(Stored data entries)

***

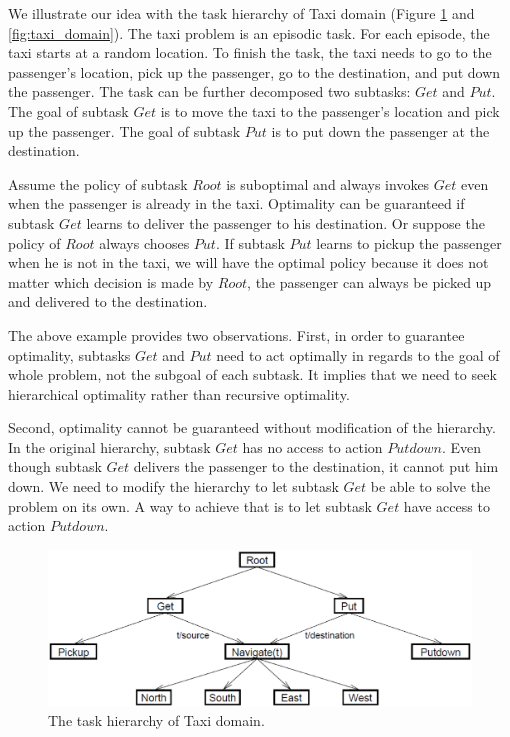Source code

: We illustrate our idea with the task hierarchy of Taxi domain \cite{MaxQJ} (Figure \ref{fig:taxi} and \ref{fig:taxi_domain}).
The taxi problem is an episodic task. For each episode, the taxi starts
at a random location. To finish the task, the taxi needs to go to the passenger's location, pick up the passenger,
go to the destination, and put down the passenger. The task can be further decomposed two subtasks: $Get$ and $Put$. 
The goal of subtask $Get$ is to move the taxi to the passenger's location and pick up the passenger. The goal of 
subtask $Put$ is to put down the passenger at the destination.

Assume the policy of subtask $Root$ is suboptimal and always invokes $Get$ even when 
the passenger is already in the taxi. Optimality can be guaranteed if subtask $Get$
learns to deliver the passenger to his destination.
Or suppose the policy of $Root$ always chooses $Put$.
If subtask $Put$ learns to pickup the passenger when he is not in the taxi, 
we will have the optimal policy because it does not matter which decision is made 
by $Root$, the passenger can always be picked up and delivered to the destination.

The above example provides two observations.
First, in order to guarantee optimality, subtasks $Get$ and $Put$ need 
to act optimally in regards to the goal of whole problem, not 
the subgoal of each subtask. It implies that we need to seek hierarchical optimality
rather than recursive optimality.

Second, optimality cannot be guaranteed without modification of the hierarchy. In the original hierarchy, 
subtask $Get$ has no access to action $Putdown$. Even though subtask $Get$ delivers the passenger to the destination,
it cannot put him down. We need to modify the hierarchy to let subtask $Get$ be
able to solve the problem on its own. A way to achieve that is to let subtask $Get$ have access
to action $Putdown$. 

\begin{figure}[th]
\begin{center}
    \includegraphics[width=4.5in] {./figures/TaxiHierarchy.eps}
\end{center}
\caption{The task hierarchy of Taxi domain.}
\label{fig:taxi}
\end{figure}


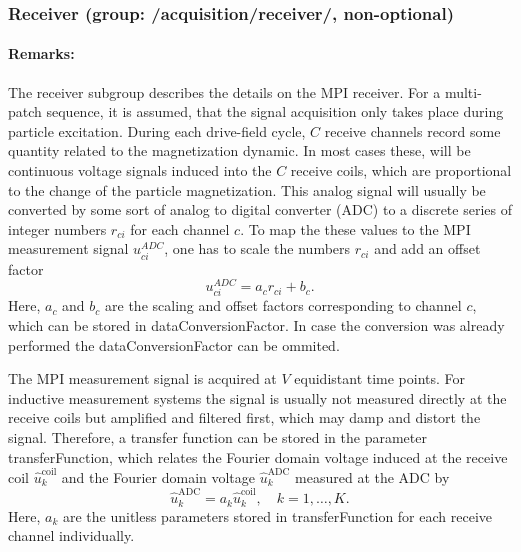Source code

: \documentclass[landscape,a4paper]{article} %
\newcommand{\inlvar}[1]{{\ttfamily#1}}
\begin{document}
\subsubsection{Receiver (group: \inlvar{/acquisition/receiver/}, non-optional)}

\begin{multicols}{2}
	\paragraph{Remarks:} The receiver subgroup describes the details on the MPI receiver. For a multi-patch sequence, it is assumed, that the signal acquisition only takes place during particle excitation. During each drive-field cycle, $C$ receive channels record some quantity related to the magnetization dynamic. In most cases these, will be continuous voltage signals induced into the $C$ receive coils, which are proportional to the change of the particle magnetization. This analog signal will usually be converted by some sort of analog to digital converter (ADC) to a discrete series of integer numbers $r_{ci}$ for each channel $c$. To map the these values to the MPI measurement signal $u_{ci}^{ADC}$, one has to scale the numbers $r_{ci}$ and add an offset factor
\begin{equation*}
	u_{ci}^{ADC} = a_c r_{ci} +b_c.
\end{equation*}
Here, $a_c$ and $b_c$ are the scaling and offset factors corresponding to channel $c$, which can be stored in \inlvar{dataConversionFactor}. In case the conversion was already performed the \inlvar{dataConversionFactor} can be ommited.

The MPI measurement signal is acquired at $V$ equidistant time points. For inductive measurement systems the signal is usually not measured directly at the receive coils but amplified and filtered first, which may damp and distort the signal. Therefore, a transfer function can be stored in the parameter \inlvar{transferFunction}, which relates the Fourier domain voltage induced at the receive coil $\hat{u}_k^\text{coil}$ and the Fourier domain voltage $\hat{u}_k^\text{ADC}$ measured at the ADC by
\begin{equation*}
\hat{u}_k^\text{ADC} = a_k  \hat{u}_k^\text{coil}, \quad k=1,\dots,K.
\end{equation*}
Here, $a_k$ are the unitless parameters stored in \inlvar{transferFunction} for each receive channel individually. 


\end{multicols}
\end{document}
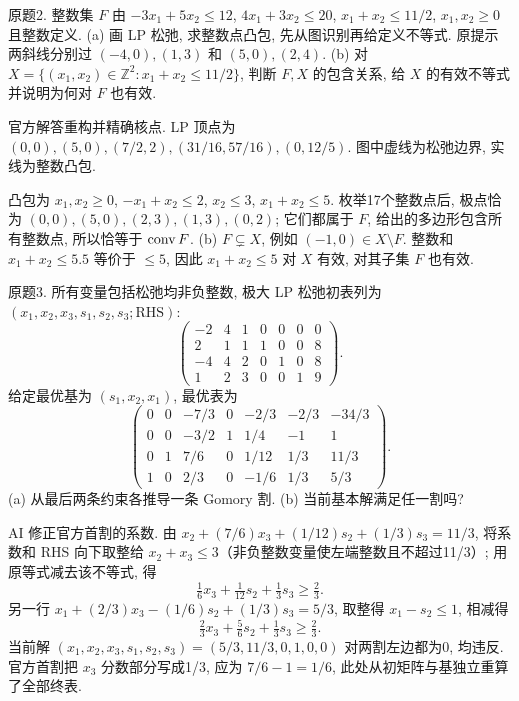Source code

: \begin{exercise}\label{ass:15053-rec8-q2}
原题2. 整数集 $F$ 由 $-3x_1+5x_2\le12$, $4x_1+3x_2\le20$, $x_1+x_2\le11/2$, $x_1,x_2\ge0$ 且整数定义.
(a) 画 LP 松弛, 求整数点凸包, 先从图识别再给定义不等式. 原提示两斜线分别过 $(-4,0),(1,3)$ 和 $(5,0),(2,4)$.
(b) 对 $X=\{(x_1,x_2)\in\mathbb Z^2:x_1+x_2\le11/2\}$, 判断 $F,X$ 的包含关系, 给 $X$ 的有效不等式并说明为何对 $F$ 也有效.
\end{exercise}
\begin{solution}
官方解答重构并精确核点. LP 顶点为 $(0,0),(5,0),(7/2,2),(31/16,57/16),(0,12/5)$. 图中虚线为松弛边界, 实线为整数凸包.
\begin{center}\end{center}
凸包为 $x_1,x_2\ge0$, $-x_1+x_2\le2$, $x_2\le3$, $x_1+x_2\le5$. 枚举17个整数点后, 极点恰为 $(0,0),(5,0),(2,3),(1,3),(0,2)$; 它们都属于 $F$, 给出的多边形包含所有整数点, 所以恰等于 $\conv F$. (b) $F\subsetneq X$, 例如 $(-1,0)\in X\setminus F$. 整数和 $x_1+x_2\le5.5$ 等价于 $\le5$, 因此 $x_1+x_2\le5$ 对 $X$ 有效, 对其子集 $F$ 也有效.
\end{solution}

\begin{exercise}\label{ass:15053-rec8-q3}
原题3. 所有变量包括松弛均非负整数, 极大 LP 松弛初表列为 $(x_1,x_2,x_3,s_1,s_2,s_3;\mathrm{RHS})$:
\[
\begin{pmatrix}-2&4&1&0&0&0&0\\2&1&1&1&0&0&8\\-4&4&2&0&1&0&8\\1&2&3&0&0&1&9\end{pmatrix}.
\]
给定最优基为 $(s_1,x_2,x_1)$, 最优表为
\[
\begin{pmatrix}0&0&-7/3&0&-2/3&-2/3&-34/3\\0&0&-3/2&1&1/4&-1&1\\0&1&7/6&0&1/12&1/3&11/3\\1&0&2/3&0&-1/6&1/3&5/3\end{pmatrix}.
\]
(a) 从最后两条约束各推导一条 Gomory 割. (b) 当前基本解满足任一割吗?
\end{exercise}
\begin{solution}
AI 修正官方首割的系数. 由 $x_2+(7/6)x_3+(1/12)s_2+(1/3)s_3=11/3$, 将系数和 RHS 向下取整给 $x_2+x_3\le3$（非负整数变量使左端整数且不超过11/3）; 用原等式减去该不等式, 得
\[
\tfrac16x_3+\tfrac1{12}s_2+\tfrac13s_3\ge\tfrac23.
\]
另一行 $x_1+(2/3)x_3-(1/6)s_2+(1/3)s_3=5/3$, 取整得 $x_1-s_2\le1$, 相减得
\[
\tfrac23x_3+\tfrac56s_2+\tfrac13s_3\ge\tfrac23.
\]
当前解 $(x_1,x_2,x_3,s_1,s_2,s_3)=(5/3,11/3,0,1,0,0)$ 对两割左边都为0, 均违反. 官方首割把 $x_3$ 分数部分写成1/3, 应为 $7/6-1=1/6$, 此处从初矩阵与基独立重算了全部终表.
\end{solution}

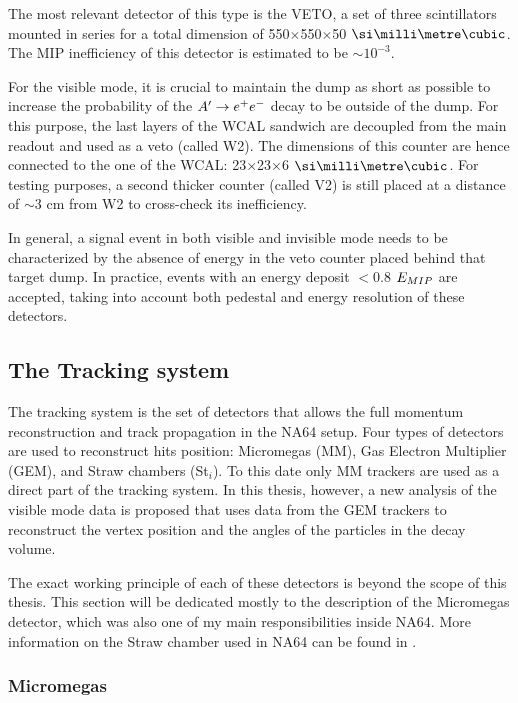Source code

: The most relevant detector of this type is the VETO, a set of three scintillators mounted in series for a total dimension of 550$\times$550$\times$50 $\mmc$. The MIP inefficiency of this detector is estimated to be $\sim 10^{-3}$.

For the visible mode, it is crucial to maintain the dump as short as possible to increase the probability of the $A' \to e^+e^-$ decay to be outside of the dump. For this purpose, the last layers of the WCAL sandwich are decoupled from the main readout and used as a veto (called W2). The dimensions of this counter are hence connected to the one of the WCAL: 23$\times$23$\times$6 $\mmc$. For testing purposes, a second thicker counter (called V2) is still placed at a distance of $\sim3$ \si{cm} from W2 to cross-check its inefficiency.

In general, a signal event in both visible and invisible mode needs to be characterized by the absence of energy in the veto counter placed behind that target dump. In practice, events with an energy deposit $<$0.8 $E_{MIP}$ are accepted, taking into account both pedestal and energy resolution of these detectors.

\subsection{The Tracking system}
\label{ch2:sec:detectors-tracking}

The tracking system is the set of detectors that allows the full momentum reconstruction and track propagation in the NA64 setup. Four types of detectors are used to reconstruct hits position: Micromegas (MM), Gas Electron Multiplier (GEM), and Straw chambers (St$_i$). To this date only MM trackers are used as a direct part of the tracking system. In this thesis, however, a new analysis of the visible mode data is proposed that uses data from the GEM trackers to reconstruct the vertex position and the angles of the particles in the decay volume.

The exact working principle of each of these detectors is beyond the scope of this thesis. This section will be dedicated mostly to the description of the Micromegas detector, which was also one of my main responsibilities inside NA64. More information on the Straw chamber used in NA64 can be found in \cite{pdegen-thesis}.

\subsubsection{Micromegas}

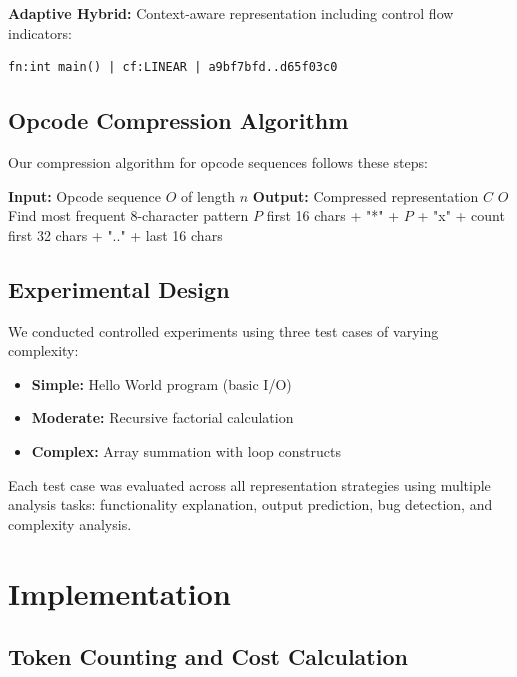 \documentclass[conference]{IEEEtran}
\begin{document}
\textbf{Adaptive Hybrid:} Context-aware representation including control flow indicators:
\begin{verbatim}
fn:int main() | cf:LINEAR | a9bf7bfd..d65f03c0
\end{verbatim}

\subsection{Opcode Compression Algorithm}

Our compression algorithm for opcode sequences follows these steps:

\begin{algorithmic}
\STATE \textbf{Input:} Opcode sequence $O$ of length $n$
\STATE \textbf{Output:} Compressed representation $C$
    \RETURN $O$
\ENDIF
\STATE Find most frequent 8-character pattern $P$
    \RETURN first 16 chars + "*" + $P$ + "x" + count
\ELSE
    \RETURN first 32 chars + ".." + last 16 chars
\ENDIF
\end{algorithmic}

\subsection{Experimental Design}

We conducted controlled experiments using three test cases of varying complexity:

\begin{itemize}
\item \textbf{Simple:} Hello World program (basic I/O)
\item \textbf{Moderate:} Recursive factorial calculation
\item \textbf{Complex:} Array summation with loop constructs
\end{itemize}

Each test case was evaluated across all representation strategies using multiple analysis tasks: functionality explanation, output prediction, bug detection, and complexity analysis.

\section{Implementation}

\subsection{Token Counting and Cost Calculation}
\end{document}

***

Output, line for line and exactly, the records above from their first line through the one with "to act optimally", both ends included, but no pictures.

Source code

: We illustrate our idea with the task hierarchy of Taxi domain \cite{MaxQJ} (Figure \ref{fig:taxi} and \ref{fig:taxi_domain}).
The taxi problem is an episodic task. For each episode, the taxi starts
at a random location. To finish the task, the taxi needs to go to the passenger's location, pick up the passenger,
go to the destination, and put down the passenger. The task can be further decomposed two subtasks: $Get$ and $Put$. 
The goal of subtask $Get$ is to move the taxi to the passenger's location and pick up the passenger. The goal of 
subtask $Put$ is to put down the passenger at the destination.

Assume the policy of subtask $Root$ is suboptimal and always invokes $Get$ even when 
the passenger is already in the taxi. Optimality can be guaranteed if subtask $Get$
learns to deliver the passenger to his destination.
Or suppose the policy of $Root$ always chooses $Put$.
If subtask $Put$ learns to pickup the passenger when he is not in the taxi, 
we will have the optimal policy because it does not matter which decision is made 
by $Root$, the passenger can always be picked up and delivered to the destination.

The above example provides two observations.
First, in order to guarantee optimality, subtasks $Get$ and $Put$ need 
to act optimally in regards to the goal of whole problem, not 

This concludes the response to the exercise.